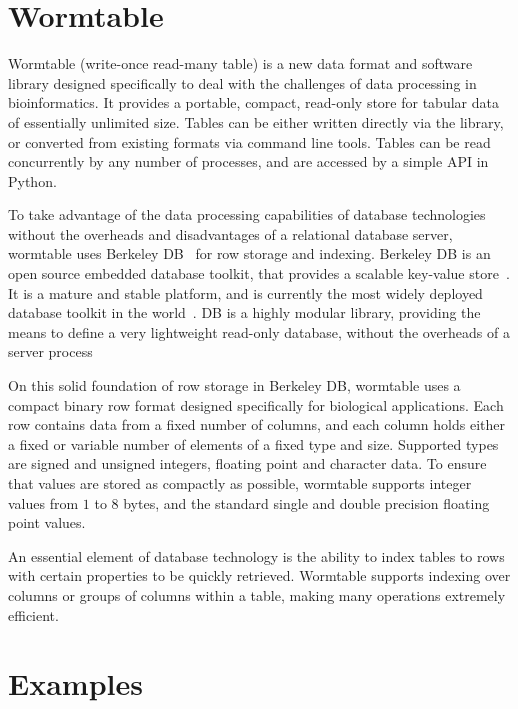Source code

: \documentclass{bioinfo}
\begin{document}

\section{Wormtable}
Wormtable (write-once read-many table) 
is a new data format and software library designed specifically
to deal with the challenges of data processing in bioinformatics.
It provides a portable, compact, read-only store for tabular
data of essentially unlimited size. Tables can
be either written directly via the library, or converted
from existing formats via command line tools. Tables can be read 
concurrently by any number of processes, and are accessed by a 
simple API in Python.

To take advantage of the data processing capabilities of database
technologies without the overheads and disadvantages of a relational database 
server, wormtable uses Berkeley DB~\citep{obs99} for row storage and indexing.
Berkeley DB is an open source embedded database toolkit, that provides a
scalable key-value store~\citep{m12}. It is a mature and stable platform, 
and is currently the most widely deployed database toolkit in the 
world~\citep{sb12}. DB is a highly modular library, providing the  %
means to define a very lightweight read-only database, without the 
overheads of a server process

On this solid foundation of row storage in Berkeley DB, wormtable uses a
compact binary row format designed specifically for biological applications.
Each row contains data from a fixed number of columns, and each column 
holds either a fixed or variable number of elements of a fixed type and size.
Supported types are signed and unsigned integers, 
floating point and character data. To ensure that values are 
stored as compactly as possible, wormtable supports integer values from 
$1$ to $8$ bytes, and the standard single and double precision 
floating point values. 

An essential element of database technology is the ability to index tables
to rows with certain properties to be quickly retrieved. Wormtable 
supports indexing over columns or groups of columns within a table, 
making many operations extremely efficient. 

\section{Examples}
\end{document}
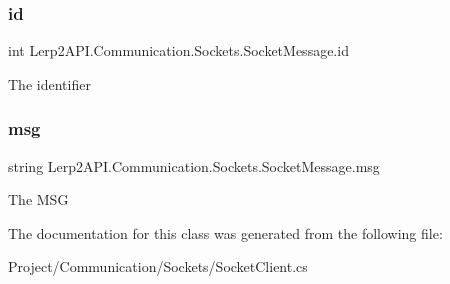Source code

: \subsubsection{\texorpdfstring{id}{id}}
{\footnotesize\ttfamily int Lerp2\+A\+P\+I.\+Communication.\+Sockets.\+Socket\+Message.\+id}



The identifier 

\mbox{\label{class_lerp2_a_p_i_1_1_communication_1_1_sockets_1_1_socket_message_a5709cbeaa3cbb5e6e752d240b8f73f9b}} 
\subsubsection{\texorpdfstring{msg}{msg}}
{\footnotesize\ttfamily string Lerp2\+A\+P\+I.\+Communication.\+Sockets.\+Socket\+Message.\+msg}



The M\+SG 



The documentation for this class was generated from the following file\+:\begin{DoxyCompactItemize}
\item 
Project/\+Communication/\+Sockets/Socket\+Client.\+cs\end{DoxyCompactItemize}
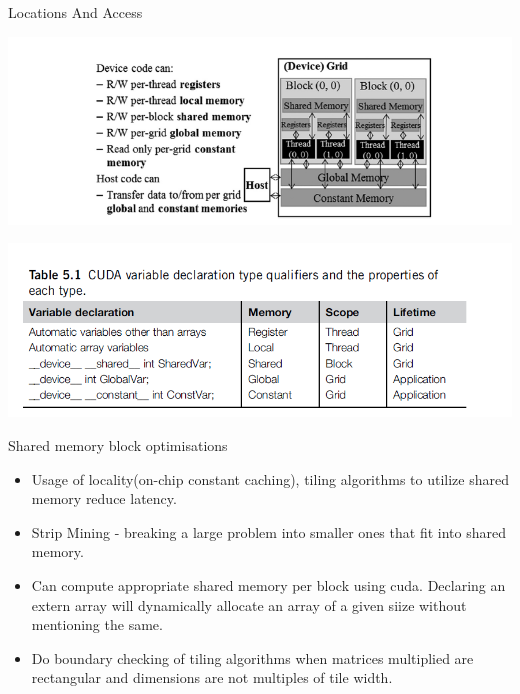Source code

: \documentclass{beamer}
\begin{document}
\begin{frame}{Locations And Access}
    \begin{center}
    \includegraphics[scale = 0.4]{Location}
    \end{center}
    \begin{center}
    \includegraphics[scale = 0.4]{Occupancy}
    \end{center}

\end{frame}
\begin{frame}{Shared memory block optimisations}
    \begin{itemize}
        \item Usage of locality(on-chip constant caching), tiling algorithms to utilize shared memory reduce latency.
        \item Strip Mining - breaking a large problem into smaller ones that fit into shared memory.
        \item Can compute appropriate shared memory per block using cuda. Declaring an extern array will dynamically allocate an array of a given siize without mentioning the same. 
        \item Do boundary checking of tiling algorithms when matrices multiplied are rectangular and dimensions are not multiples of tile width.
    \end{itemize}
\end{frame}
\end{document}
# # # # #
◆ Task goal
Write out only the lines that run from the line containing "compact binary row" through the line containing "An essential element", both included, exactly as they appear above.

◆ Output below
compact binary row format designed specifically for biological applications.
Each row contains data from a fixed number of columns, and each column 
holds either a fixed or variable number of elements of a fixed type and size.
Supported types are signed and unsigned integers, 
floating point and character data. To ensure that values are 
stored as compactly as possible, wormtable supports integer values from 
$1$ to $8$ bytes, and the standard single and double precision 
floating point values. 

An essential element of database technology is the ability to index tables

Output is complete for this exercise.